▶ Directions
This exercise calls for printing every record exactly once more.
--- START ---
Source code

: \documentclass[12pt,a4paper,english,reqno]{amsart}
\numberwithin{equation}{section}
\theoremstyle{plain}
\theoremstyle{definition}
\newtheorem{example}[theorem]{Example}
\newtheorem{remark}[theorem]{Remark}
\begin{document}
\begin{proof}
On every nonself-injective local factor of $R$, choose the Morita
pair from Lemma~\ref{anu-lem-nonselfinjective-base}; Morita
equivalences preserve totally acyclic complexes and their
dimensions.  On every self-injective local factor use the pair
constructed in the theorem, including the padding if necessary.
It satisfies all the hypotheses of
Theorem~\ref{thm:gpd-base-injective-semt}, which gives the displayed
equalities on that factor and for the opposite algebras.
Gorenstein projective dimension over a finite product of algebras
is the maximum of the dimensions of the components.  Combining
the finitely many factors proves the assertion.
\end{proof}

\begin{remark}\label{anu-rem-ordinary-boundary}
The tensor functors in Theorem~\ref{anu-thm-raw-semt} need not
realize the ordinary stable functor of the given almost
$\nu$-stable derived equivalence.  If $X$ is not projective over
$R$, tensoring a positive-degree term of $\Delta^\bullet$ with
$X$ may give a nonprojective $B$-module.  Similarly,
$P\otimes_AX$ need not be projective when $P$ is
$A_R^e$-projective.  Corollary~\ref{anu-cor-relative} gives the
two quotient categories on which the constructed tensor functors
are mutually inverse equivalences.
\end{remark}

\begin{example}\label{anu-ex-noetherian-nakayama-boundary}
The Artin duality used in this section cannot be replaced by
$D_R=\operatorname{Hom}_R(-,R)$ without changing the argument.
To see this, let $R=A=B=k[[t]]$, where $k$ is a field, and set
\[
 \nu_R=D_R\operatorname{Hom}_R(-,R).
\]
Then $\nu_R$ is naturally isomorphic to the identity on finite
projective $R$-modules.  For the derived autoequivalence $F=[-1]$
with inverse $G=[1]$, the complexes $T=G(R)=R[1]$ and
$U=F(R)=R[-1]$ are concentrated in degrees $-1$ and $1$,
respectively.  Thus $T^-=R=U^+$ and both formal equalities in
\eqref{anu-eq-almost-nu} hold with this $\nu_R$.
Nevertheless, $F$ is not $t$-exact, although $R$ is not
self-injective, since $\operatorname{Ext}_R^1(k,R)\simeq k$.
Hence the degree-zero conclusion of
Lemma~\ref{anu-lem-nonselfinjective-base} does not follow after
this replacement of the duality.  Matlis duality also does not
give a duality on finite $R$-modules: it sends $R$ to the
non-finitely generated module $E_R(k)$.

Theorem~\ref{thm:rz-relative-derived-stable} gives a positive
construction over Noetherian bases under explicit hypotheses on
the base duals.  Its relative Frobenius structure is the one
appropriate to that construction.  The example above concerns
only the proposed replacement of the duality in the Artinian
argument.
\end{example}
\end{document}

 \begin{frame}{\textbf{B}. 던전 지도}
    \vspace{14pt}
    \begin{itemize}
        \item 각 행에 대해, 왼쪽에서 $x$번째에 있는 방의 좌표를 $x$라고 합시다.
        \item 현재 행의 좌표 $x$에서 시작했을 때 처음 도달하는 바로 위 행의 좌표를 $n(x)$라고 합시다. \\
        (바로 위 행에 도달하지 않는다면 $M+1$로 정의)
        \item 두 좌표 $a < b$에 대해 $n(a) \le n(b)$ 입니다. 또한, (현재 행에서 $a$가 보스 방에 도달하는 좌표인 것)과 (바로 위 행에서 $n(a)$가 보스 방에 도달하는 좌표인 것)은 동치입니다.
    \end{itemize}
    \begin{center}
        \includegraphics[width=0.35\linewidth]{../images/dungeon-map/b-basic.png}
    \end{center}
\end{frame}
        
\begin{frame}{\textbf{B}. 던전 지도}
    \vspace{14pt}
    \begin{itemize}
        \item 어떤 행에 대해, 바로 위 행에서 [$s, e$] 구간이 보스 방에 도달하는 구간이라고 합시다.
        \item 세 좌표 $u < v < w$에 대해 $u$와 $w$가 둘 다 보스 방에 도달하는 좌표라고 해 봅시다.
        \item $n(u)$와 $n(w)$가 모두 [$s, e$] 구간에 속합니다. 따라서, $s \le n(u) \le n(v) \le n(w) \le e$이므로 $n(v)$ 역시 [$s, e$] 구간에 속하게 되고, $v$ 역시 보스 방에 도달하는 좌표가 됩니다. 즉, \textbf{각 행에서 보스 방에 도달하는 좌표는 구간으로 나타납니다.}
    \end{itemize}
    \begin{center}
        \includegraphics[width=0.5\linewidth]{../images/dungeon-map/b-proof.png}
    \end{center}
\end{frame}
--- END ---
▶ Answer to the problem
Source code

: \documentclass[12pt,a4paper,english,reqno]{amsart}
\numberwithin{equation}{section}
\theoremstyle{plain}
\theoremstyle{definition}
\newtheorem{example}[theorem]{Example}
\newtheorem{remark}[theorem]{Remark}
\begin{document}
\begin{proof}
On every nonself-injective local factor of $R$, choose the Morita
pair from Lemma~\ref{anu-lem-nonselfinjective-base}; Morita
equivalences preserve totally acyclic complexes and their
dimensions.  On every self-injective local factor use the pair
constructed in the theorem, including the padding if necessary.
It satisfies all the hypotheses of
Theorem~\ref{thm:gpd-base-injective-semt}, which gives the displayed
equalities on that factor and for the opposite algebras.
Gorenstein projective dimension over a finite product of algebras
is the maximum of the dimensions of the components.  Combining
the finitely many factors proves the assertion.
\end{proof}

\begin{remark}\label{anu-rem-ordinary-boundary}
The tensor functors in Theorem~\ref{anu-thm-raw-semt} need not
realize the ordinary stable functor of the given almost
$\nu$-stable derived equivalence.  If $X$ is not projective over
$R$, tensoring a positive-degree term of $\Delta^\bullet$ with
$X$ may give a nonprojective $B$-module.  Similarly,
$P\otimes_AX$ need not be projective when $P$ is
$A_R^e$-projective.  Corollary~\ref{anu-cor-relative} gives the
two quotient categories on which the constructed tensor functors
are mutually inverse equivalences.
\end{remark}

\begin{example}\label{anu-ex-noetherian-nakayama-boundary}
The Artin duality used in this section cannot be replaced by
$D_R=\operatorname{Hom}_R(-,R)$ without changing the argument.
To see this, let $R=A=B=k[[t]]$, where $k$ is a field, and set
\[
 \nu_R=D_R\operatorname{Hom}_R(-,R).
\]
Then $\nu_R$ is naturally isomorphic to the identity on finite
projective $R$-modules.  For the derived autoequivalence $F=[-1]$
with inverse $G=[1]$, the complexes $T=G(R)=R[1]$ and
$U=F(R)=R[-1]$ are concentrated in degrees $-1$ and $1$,
respectively.  Thus $T^-=R=U^+$ and both formal equalities in
\eqref{anu-eq-almost-nu} hold with this $\nu_R$.
Nevertheless, $F$ is not $t$-exact, although $R$ is not
self-injective, since $\operatorname{Ext}_R^1(k,R)\simeq k$.
Hence the degree-zero conclusion of
Lemma~\ref{anu-lem-nonselfinjective-base} does not follow after
this replacement of the duality.  Matlis duality also does not
give a duality on finite $R$-modules: it sends $R$ to the
non-finitely generated module $E_R(k)$.

Theorem~\ref{thm:rz-relative-derived-stable} gives a positive
construction over Noetherian bases under explicit hypotheses on
the base duals.  Its relative Frobenius structure is the one
appropriate to that construction.  The example above concerns
only the proposed replacement of the duality in the Artinian
argument.
\end{example}
\end{document}

 \begin{frame}{\textbf{B}. 던전 지도}
    \vspace{14pt}
    \begin{itemize}
        \item 각 행에 대해, 왼쪽에서 $x$번째에 있는 방의 좌표를 $x$라고 합시다.
        \item 현재 행의 좌표 $x$에서 시작했을 때 처음 도달하는 바로 위 행의 좌표를 $n(x)$라고 합시다. \\
        (바로 위 행에 도달하지 않는다면 $M+1$로 정의)
        \item 두 좌표 $a < b$에 대해 $n(a) \le n(b)$ 입니다. 또한, (현재 행에서 $a$가 보스 방에 도달하는 좌표인 것)과 (바로 위 행에서 $n(a)$가 보스 방에 도달하는 좌표인 것)은 동치입니다.
    \end{itemize}
    \begin{center}
        \includegraphics[width=0.35\linewidth]{../images/dungeon-map/b-basic.png}
    \end{center}
\end{frame}
        
\begin{frame}{\textbf{B}. 던전 지도}
    \vspace{14pt}
    \begin{itemize}
        \item 어떤 행에 대해, 바로 위 행에서 [$s, e$] 구간이 보스 방에 도달하는 구간이라고 합시다.
        \item 세 좌표 $u < v < w$에 대해 $u$와 $w$가 둘 다 보스 방에 도달하는 좌표라고 해 봅시다.
        \item $n(u)$와 $n(w)$가 모두 [$s, e$] 구간에 속합니다. 따라서, $s \le n(u) \le n(v) \le n(w) \le e$이므로 $n(v)$ 역시 [$s, e$] 구간에 속하게 되고, $v$ 역시 보스 방에 도달하는 좌표가 됩니다. 즉, \textbf{각 행에서 보스 방에 도달하는 좌표는 구간으로 나타납니다.}
    \end{itemize}
    \begin{center}
        \includegraphics[width=0.5\linewidth]{../images/dungeon-map/b-proof.png}
    \end{center}
\end{frame}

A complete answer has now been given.